Criminalising brothels, soliciting and the practice of prostitution in proximity to public places in an attempt to curtail prostitution has clearly failed, which is patently evident from the fact that metropolitan cities like Mumbai and Kolkata boast red light areas of  Kamathipura and Sonagachi respectively, which rank as some of the largest red light areas in Asia. The Act has  made sex workers more vulnerable by forcing them to work in the darker, more invisible corners of the cities, silently suffering exploitation. This seclusion of sex workers also implies that they are left in oblivion about access to information about and treatments for sexually transmitted diseases, which they are most at risk of contracting. Further, it also means that they can’t access public facilities like public hospitals, colleges and schools, the access to which are quintessential for them to expand their opportunities and improve the quality of their lives.

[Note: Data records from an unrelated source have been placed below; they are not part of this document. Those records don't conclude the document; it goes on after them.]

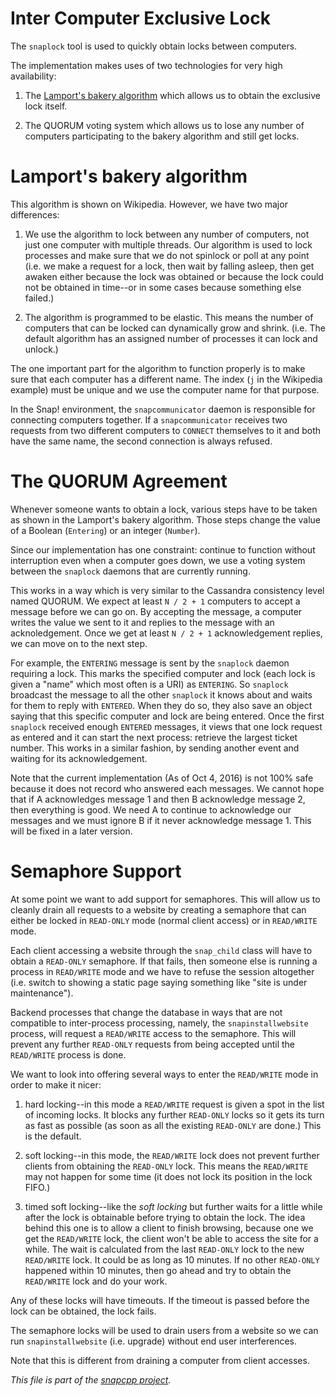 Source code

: 
Inter Computer Exclusive Lock
=============================

The `snaplock` tool is used to quickly obtain locks between computers.

The implementation makes uses of two technologies for very high availability:

1. The [Lamport's bakery algorithm](https://en.wikipedia.org/wiki/Lamport's_bakery_algorithm)
which allows us to obtain the exclusive lock itself.

2. The QUORUM voting system which allows us to lose any number of computers
participating to the bakery algorithm and still get locks.


Lamport's bakery algorithm
==========================

This algorithm is shown on Wikipedia. However, we have two major differences:

1. We use the algorithm to lock between any number of computers, not just
one computer with multiple threads. Our algorithm is used to lock processes
and make sure that we do not spinlock or poll at any point (i.e. we make
a request for a lock, then wait by falling asleep, then get awaken either
because the lock was obtained or because the lock could not be obtained
in time--or in some cases because something else failed.)

2. The algorithm is programmed to be elastic. This means the number of
computers that can be locked can dynamically grow and shrink. (i.e. The
default algorithm has an assigned number of processes it can lock and
unlock.)

The one important part for the algorithm to function properly is to make
sure that each computer has a different name. The index (`j` in the
Wikipedia example) must be unique and we use the computer name for that
purpose.

In the Snap! environment, the `snapcommunicator` daemon is responsible
for connecting computers together. If a `snapcommunicator` receives
two requests from two different computers to `CONNECT` themselves to
it and both have the same name, the second connection is always refused.


The QUORUM Agreement
====================

Whenever someone wants to obtain a lock, various steps have to be taken
as shown in the Lamport's bakery algorithm. Those steps change the value
of a Boolean (`Entering`) or an integer (`Number`).

Since our implementation has one constraint: continue to function without
interruption even when a computer goes down, we use a voting system
between the `snaplock` daemons that are currently running.

This works in a way which is very similar to the Cassandra consistency
level named QUORUM. We expect at least `N / 2 + 1` computers to accept
a message before we can go on. By accepting the message, a computer
writes the value we sent to it and replies to the message with an
acknoledgement. Once we get at least `N / 2 + 1` acknowledgement replies,
we can move on to the next step.

For example, the `ENTERING` message is sent by the `snaplock` daemon
requiring a lock. This marks the specified computer and lock (each lock
is given a "name" which most often is a URI) as `ENTERING`. So `snaplock`
broadcast the message to all the other `snaplock` it knows about and waits
for them to reply with `ENTERED`. When they do so, they also save an
object saying that this specific computer and lock are being entered.
Once the first `snaplock` received enough `ENTERED` messages, it views
that one lock request as entered and it can start the next process:
retrieve the largest ticket number. This works in a similar fashion,
by sending another event and waiting for its acknowledgement.

Note that the current implementation (As of Oct 4, 2016) is not 100%
safe because it does not record who answered each messages. We cannot
hope that if A acknowledges message 1 and then B acknowledge message 2,
then everything is good. We need A to continue to acknowledge our
messages and we must ignore B if it never acknowledge message 1. This
will be fixed in a later version.


Semaphore Support
=================

At some point we want to add support for semaphores. This will allow
us to cleanly drain all requests to a website by creating a semaphore
that can either be locked in `READ-ONLY` mode (normal client access) or
in `READ/WRITE` mode.

Each client accessing a website through the `snap_child` class will
have to obtain a `READ-ONLY` semaphore. If that fails, then someone
else is running a process in `READ/WRITE` mode and we have to refuse
the session altogether (i.e. switch to showing a static page saying
something like "site is under maintenance").

Backend processes that change the database in ways that are not
compatible to inter-process processing, namely, the `snapinstallwebsite`
process, will request a `READ/WRITE` access to the semaphore. This
will prevent any further `READ-ONLY` requests from being accepted
until the `READ/WRITE` process is done.

We want to look into offering several ways to enter the `READ/WRITE`
mode in order to make it nicer:

1. hard locking--in this mode a `READ/WRITE` request is given a spot
in the list of incoming locks. It blocks any further `READ-ONLY`
locks so it gets its turn as fast as possible (as soon as all the
existing `READ-ONLY` are done.) This is the default.

2. soft locking--in this mode, the `READ/WRITE` lock does not prevent
further clients from obtaining the `READ-ONLY` lock. This means the
`READ/WRITE` may not happen for some time (it does not lock its position
in the lock FIFO.)

3. timed soft locking--like the _soft locking_ but further waits for a
little while after the lock is obtainable before trying to obtain the
lock. The idea behind this one is to allow a client to finish browsing,
because one we get the `READ/WRITE` lock, the client won't be able to
access the site for a while. The wait is calculated from the last
`READ-ONLY` lock to the new `READ/WRITE` lock. It could be as long
as 10 minutes. If no other `READ-ONLY` happened within 10 minutes,
then go ahead and try to obtain the `READ/WRITE` lock and do your work.

Any of these locks will have timeouts. If the timeout is passed before
the lock can be obtained, the lock fails.

The semaphore locks will be used to drain users from a website so
we can run `snapinstallwebsite` (i.e. upgrade) without end user
interferences.

Note that this is different from draining a computer from client
accesses.


_This file is part of the [snapcpp project](http://snapwebsites.org/)._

Mainstreaming sex work, easing access to birth control methods and medical aid together with educational opportunities will not only enable sex workers to live a more normal life but will also work to a great extent to prevent their exploitation because they will no longer be vulnerable to their perpetrators.

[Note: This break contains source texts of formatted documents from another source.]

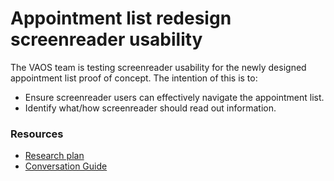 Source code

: # Appointment list redesign screenreader usability 
The VAOS team is testing screenreader usability for the newly designed appointment list proof of concept. The intention of this is to:

* Ensure screenreader users can effectively navigate the appointment list.
* Identify what/how screenreader should read out information. 


### Resources
* [Research plan]()
* [Conversation Guide]()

The Act does not do a great job with prevention of sex trafficking, either. The Act mandates that victims rescued from the sex trade remain within a ‘protective home’ until the court orders their release. These protective homes are more like a prison, with the one in Mumbai having three barred gates before the women’s living quarters. ‘The women usually stand behind these doors, asking staff or visitors like myself, police personnel or NGO representatives when they would be released,” writes Ms Vibhuti Ramachandran, whose research is focused at the intersection of law and sex trade in India, in her article: Rescued But Not Released. These women are held in protective homes until the magistrate decides the suitability of their guardians. Often, the legal formalities mean that these women end up being forced to remain in protective homes beyond the 3 week period allocated for court procedures. This is applicable for women who are older than 18 years and their consent or opinion doesn’t find a formal place in the entire process. After a harrowing experience, a broken mind and body, victims of sex trafficking need emotional, mental and physical care to allow them to heal and grow. Although intended to ensure the safety of these women, this aspect of the Act almost makes them crave for relief and rescue all over again — initially from the clutches of their exploiters and now from ‘protective homes’. The entire process of rescuing victims of sex trafficking and transitioning them into the mainstream society requires a more empathetic perspective for women, with due respect to free consent and the choice of these human beings.

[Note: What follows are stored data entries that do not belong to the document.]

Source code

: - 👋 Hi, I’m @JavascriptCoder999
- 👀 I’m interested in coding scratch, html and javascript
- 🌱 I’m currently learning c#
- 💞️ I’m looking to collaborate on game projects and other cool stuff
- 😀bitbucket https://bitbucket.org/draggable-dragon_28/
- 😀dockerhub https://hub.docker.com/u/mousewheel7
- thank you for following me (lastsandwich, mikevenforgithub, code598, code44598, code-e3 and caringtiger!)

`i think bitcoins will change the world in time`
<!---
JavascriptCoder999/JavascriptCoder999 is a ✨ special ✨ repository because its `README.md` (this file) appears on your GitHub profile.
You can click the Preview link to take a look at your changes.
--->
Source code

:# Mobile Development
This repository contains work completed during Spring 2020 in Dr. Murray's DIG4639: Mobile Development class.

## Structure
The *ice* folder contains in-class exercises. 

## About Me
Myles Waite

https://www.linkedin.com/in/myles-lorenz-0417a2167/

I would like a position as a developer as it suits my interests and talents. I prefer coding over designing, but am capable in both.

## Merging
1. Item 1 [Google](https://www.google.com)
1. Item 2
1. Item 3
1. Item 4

Thus, if the intention of the legislation is to protect sex workers and victims of sex trafficking and provide them with opportunities for growth, it is indispensable to understand their problem from their perspective and make them a part of the decision-making process instead of ignoring their voice and consent. It is important to understand the nuanced differences between the motivations of why some people voluntarily choose to do sex work and address their interests and at the same time is important to punish sex traffickers and rehabilitate women who were forced into sex work. A more inclusive legislation — legislation for sex workers and trafficked women and not for the upholding ideals of socially construed morality is the need of the hour and this is only possible, when we lend an ear to their voices.

Miranda Kane, a former sex-worker says: “I would like to gently suggest to you, when a sex worker talks, you listen. If you want to make laws that affect us, consult us. There should be nothing about us, without us.”

Sara Sethia is a Research Associate (Gender Justice) at One Future Collective.